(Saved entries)
_ _ _ _ _ _ _
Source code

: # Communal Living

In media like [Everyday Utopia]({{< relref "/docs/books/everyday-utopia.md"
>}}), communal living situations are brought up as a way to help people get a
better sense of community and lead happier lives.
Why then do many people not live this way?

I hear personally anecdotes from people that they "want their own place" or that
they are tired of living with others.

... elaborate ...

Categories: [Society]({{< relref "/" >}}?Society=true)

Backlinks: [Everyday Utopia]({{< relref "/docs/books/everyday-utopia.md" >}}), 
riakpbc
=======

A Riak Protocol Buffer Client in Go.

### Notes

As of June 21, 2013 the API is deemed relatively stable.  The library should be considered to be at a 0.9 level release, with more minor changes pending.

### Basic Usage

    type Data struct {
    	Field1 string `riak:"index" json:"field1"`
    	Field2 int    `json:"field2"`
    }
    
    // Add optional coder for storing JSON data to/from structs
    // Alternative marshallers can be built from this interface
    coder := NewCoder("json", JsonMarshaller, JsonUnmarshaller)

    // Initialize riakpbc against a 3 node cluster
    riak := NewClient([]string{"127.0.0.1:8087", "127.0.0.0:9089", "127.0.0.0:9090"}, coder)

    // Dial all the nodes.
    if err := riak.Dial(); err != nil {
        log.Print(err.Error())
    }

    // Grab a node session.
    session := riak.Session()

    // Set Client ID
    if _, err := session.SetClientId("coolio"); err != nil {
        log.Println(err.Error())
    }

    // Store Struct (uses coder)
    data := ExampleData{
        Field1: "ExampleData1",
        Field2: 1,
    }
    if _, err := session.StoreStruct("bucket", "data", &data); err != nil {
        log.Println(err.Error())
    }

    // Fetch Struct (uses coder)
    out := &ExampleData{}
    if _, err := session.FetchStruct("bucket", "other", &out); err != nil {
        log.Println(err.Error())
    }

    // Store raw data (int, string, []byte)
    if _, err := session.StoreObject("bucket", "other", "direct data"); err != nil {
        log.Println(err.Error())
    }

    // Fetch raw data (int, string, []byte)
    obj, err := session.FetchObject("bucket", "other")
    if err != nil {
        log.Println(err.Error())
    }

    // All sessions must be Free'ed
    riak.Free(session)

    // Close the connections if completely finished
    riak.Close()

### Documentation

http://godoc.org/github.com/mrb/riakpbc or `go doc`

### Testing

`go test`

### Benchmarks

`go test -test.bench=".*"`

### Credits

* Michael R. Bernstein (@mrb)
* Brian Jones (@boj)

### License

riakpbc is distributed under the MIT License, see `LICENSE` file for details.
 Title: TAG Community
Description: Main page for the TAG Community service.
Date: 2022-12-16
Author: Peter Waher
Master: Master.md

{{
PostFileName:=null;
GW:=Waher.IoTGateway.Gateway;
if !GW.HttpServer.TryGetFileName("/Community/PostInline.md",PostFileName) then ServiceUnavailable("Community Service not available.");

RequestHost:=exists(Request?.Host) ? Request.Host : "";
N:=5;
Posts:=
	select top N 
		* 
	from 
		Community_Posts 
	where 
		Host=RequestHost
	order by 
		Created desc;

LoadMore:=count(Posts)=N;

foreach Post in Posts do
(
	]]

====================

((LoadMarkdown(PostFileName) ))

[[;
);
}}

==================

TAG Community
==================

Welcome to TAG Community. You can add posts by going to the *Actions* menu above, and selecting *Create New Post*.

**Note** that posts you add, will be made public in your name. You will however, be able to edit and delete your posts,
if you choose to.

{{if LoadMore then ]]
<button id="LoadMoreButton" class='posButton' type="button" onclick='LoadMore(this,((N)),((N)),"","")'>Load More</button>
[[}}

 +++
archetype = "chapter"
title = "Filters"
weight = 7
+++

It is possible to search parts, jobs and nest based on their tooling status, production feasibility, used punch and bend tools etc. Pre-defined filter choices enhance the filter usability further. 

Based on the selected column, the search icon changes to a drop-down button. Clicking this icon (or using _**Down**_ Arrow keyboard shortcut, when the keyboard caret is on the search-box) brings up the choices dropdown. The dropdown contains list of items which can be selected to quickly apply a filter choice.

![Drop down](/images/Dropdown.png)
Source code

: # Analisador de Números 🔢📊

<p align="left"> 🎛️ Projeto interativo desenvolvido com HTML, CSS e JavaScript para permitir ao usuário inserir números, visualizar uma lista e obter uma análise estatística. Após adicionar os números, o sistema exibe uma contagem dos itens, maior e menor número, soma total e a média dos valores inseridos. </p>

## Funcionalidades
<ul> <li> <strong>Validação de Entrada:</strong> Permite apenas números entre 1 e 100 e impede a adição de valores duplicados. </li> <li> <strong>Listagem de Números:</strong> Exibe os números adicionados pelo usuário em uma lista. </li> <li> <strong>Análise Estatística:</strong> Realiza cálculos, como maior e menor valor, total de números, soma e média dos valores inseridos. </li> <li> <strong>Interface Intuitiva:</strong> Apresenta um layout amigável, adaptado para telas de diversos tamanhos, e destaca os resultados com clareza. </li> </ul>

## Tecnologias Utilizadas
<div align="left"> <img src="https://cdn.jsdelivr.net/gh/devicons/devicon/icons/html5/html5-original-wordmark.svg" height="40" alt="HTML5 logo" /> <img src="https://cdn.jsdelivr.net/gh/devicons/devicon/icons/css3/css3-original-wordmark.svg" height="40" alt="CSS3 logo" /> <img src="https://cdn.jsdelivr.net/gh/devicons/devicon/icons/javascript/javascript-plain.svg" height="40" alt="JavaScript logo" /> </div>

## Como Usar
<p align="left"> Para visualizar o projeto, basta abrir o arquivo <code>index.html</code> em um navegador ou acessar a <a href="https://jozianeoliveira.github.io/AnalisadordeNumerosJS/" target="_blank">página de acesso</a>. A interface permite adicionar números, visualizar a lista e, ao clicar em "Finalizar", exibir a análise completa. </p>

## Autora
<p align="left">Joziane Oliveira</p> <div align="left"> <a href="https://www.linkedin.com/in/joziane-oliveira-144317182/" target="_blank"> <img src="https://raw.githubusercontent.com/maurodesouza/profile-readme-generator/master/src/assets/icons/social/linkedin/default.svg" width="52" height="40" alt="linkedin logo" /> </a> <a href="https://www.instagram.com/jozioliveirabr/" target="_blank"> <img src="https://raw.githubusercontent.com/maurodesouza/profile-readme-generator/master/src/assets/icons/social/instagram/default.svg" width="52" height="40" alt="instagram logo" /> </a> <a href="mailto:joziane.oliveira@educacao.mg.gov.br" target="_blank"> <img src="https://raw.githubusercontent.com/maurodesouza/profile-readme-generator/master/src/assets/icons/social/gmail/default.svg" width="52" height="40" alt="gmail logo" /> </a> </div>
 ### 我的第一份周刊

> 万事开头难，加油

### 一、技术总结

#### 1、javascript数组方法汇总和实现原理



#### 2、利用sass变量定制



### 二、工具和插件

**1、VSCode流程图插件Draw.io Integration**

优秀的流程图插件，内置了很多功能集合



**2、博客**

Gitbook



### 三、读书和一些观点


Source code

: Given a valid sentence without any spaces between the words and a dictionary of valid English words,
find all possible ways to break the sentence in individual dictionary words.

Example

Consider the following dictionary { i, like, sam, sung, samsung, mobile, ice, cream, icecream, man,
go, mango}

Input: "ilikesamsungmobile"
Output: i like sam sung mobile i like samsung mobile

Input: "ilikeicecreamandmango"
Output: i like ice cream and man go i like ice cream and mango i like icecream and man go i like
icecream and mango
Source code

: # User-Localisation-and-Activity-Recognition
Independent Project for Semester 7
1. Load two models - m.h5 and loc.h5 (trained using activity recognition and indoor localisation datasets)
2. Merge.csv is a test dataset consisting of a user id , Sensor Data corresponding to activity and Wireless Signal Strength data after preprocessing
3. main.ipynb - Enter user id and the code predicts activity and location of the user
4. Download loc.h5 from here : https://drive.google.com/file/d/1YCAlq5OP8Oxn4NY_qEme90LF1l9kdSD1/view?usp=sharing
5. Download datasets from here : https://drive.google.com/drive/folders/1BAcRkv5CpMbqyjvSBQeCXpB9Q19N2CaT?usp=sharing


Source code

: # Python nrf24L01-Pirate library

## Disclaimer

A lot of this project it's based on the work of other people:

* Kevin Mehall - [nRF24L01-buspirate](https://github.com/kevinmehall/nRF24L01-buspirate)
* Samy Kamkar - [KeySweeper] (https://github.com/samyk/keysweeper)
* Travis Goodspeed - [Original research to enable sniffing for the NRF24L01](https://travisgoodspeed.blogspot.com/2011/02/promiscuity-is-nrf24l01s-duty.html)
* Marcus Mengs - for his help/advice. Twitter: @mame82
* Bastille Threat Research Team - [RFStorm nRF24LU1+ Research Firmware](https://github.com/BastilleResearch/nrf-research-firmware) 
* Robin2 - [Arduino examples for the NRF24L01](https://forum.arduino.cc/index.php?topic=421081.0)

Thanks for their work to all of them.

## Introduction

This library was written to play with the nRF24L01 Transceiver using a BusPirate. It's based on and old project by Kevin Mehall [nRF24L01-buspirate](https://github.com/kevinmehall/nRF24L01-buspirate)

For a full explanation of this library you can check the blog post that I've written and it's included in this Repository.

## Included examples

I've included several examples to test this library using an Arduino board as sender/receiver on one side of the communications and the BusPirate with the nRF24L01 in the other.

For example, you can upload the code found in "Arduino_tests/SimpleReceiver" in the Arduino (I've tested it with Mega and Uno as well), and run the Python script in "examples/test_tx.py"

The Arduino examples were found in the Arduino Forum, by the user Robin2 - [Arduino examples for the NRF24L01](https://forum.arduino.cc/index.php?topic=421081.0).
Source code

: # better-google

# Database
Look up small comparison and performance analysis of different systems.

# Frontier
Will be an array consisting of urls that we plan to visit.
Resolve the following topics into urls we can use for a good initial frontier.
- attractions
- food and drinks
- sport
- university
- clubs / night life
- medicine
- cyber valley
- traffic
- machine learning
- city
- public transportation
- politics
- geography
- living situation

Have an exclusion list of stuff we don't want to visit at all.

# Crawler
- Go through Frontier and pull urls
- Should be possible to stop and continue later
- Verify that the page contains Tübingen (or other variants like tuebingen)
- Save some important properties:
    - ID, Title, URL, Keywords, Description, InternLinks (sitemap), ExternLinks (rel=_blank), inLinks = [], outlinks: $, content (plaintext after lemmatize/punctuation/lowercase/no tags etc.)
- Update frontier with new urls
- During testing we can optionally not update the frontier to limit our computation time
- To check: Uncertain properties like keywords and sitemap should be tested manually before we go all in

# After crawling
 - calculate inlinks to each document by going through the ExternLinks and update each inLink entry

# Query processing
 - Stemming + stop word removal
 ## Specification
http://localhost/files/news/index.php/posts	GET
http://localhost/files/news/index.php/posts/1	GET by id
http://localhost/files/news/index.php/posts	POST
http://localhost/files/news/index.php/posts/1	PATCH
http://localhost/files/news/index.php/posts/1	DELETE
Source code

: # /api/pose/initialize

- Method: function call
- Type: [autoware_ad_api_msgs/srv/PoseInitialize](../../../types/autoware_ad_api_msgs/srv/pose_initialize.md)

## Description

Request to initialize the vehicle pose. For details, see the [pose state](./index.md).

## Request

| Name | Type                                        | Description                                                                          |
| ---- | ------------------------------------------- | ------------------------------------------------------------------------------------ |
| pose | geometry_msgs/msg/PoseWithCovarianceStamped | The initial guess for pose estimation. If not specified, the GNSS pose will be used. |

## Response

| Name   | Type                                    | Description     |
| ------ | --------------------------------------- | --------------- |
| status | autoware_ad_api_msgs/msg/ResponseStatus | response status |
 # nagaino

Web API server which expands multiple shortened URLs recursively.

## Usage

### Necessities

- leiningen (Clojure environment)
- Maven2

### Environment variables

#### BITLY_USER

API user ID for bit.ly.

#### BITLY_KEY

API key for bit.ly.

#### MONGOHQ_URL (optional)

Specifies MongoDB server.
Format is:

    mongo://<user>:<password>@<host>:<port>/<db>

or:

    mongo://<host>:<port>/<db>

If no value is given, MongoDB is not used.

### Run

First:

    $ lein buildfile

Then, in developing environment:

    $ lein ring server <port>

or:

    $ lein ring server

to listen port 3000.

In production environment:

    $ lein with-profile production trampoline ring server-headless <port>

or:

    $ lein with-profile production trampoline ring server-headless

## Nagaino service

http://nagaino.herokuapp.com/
_ _ _ _ _ _ _
WORK INSTRUCTION: Wherever the string "menor" occurs in the data, copy the line that holds it.

SOLUTION TO THE PROBLEM:
<p align="left"> 🎛️ Projeto interativo desenvolvido com HTML, CSS e JavaScript para permitir ao usuário inserir números, visualizar uma lista e obter uma análise estatística. Após adicionar os números, o sistema exibe uma contagem dos itens, maior e menor número, soma total e a média dos valores inseridos. </p>
<ul> <li> <strong>Validação de Entrada:</strong> Permite apenas números entre 1 e 100 e impede a adição de valores duplicados. </li> <li> <strong>Listagem de Números:</strong> Exibe os números adicionados pelo usuário em uma lista. </li> <li> <strong>Análise Estatística:</strong> Realiza cálculos, como maior e menor valor, total de números, soma e média dos valores inseridos. </li> <li> <strong>Interface Intuitiva:</strong> Apresenta um layout amigável, adaptado para telas de diversos tamanhos, e destaca os resultados com clareza. </li> </ul>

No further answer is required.